MATERIAL PROVIDED:

########################################

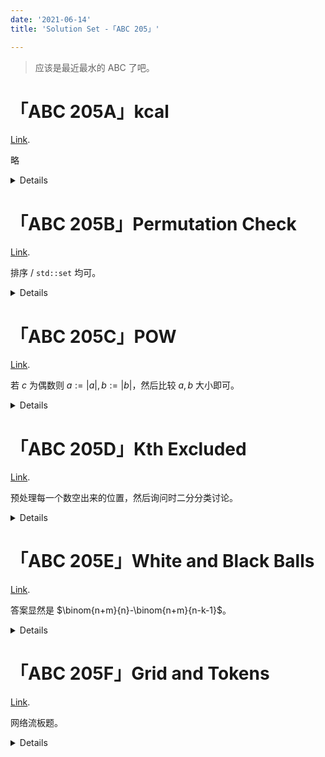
 ```yaml
---
date: '2021-06-14'
title: 'Solution Set -「ABC 205」'

---
```


> 应该是最近最水的 ABC 了吧。

# 「ABC 205A」kcal

[Link](https://atcoder.jp/contests/abc205/tasks/abc205_a).

略

<details>

```cpp
#include <bits/stdc++.h>
using ll = long long;
#define all(x) (x).begin(), (x).end()
int main() {
	std::ios_base::sync_with_stdio(false);
	std::cin.tie(nullptr);
	std::cout.tie(nullptr);
	ll a, b;
	std::cin >> a >> b;
	std::cout << b * a / 100.0 << "\n";
	return 0;
}
```

</details>

# 「ABC 205B」Permutation Check

[Link](https://atcoder.jp/contests/abc205/tasks/abc205_b).

排序 / `std::set` 均可。

<details>

```cpp
#include <bits/stdc++.h>
using ll = long long;
#define all(x) (x).begin(), (x).end()
int main() {
	std::ios_base::sync_with_stdio(false);
	std::cin.tie(nullptr);
	std::cout.tie(nullptr);
	int n, cur = 0;
	std::cin >> n;
	std::vector<int> a(n);
	for (int &x : a) {
		std::cin >> x;
		--x;
	}
	std::sort(all(a));
	for (int x : a) {
		if (cur != x) {
			std::cout << "No\n";
			return 0;
		}
		++cur;
	}
	std::cout << "Yes\n";
	return 0;
}
```

</details>

# 「ABC 205C」POW

[Link](https://atcoder.jp/contests/abc205/tasks/abc205_c).

若 $c$ 为偶数则 $a:=|a|,b:=|b|$，然后比较 $a,b$ 大小即可。

<details>

```cpp
#include <bits/stdc++.h>
using ll = long long;
#define all(x) (x).begin(), (x).end()
int main() {
	std::ios_base::sync_with_stdio(false);
	std::cin.tie(nullptr);
	std::cout.tie(nullptr);
	int a, b, c;
	std::cin >> a >> b >> c;
	if (c % 2 == 0) {
		a = std::abs(a);
		b = std::abs(b);
	}
	if (a > b) std::cout << ">\n";
	else if (a < b) std::cout << "<\n";
	else std::cout << "=\n";
	return 0;
}
```

</details>

# 「ABC 205D」Kth Excluded

[Link](https://atcoder.jp/contests/abc205/tasks/abc205_d).

预处理每一个数空出来的位置，然后询问时二分分类讨论。

<details>

```cpp
#include <bits/stdc++.h>
using ll = long long;
#define all(x) (x).begin(), (x).end()
int main() {
	std::ios_base::sync_with_stdio(false);
	std::cin.tie(nullptr);
	std::cout.tie(nullptr);
	int n, q;
	std::cin >> n >> q;
	std::vector<ll> a(n), b(n);
	for (ll &x : a) std::cin >> x;
	for (size_t i = 0; i < a.size(); ++i) b[i] = a[i] - i - 1;
	for (ll k; q; --q) {
		std::cin >> k;
		ll pos = std::lower_bound(all(b), k) - b.begin();
		if (pos == n) std::cout << a.back() + k - b.back() << "\n";
		else std::cout << a[pos] - b[pos] + k - 1 << "\n";
	}
	return 0;
}
```

</details>

# 「ABC 205E」White and Black Balls

[Link](https://atcoder.jp/contests/abc205/tasks/abc205_e).

答案显然是 $\binom{n+m}{n}-\binom{n+m}{n-k-1}$。

<details>

```cpp
#include <bits/stdc++.h>
using ll = long long;
#define all(x) (x).begin(), (x).end()
int main() {
	std::ios_base::sync_with_stdio(false);
	std::cin.tie(nullptr);
	std::cout.tie(nullptr);
	constexpr int MOD = 1e9 + 7;
	int n, m, k;
	std::cin >> n >> m >> k;
	std::vector<ll> fac(n + m + 1), ifac(n + m + 1);
	auto pow = [&] (ll x, int y) {
		ll res = 1;
		for (; y; y >>= 1, x = x * x % MOD)
			if (y & 1) res = res * x % MOD;
		return (res + MOD) % MOD;
	};
	fac[0] = ifac[0] = 1;
	for (int i = 1; i < n + m + 1; ++i) {
		fac[i] = fac[i - 1] * i % MOD;
		ifac[i] = pow(fac[i], MOD - 2);
	}
	auto C = [&] (int n, int k) {return n < k ? 0 : fac[n] * ifac[n - k] % MOD * ifac[k] % MOD;};
	if (n - m > k) std::cout << "0\n";
	else std::cout << (C(n + m, n) - C(n + m, n - k - 1) + MOD) % MOD << "\n"; 
	return 0;
}
```

</details>

# 「ABC 205F」Grid and Tokens

[Link](https://atcoder.jp/contests/abc205/tasks/abc205_f).

网络流板题。

<details>

```cpp
#include <bits/stdc++.h>
#include <atcoder/maxflow>
using ll = long long;
#define all(x) (x).begin(), (x).end()
int main() {
	std::ios_base::sync_with_stdio(false);
	std::cin.tie(nullptr);
	std::cout.tie(nullptr);
	int h, w, n;
	std::cin >> h >> w >> n;
	std::vector<std::vector<int>> obj(n, std::vector<int>(2));
	std::vector<int> row(h), col(w);
	auto id = [&] () {
		static int cnt = 0;
		return cnt++;
	};
	const int S = id(), T = id();
	for (int &x : row) x = id();
	for (int &x : col) x = id();
	for (std::vector<int> &x : obj) x = std::vector<int>({id(), id()});
	atcoder::mf_graph<int> G(id());
	for (int x : row) G.add_edge(S, x, 1);
	for (int x : col) G.add_edge(x, T, 1);
	for (int i = 0; i < n; ++i) {
		int a, b, c, d;
		std::cin >> a >> b >> c >> d;
		--a, --b;
		G.add_edge(obj[i][0], obj[i][1], 1);
		for (int j = a; j < c; ++j) G.add_edge(row[j], obj[i][0], 1);
		for (int j = b; j < d; ++j) G.add_edge(obj[i][1], col[j], 1);
	}
	std::cout << G.flow(S, T) << "\n";
	return 0;
}
```

</details>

########################################

YOUR INSTRUCTIONS: Find how many lines in the preceding listing contain the word "vector", and answer with that number only.

ANSWER AREA: 6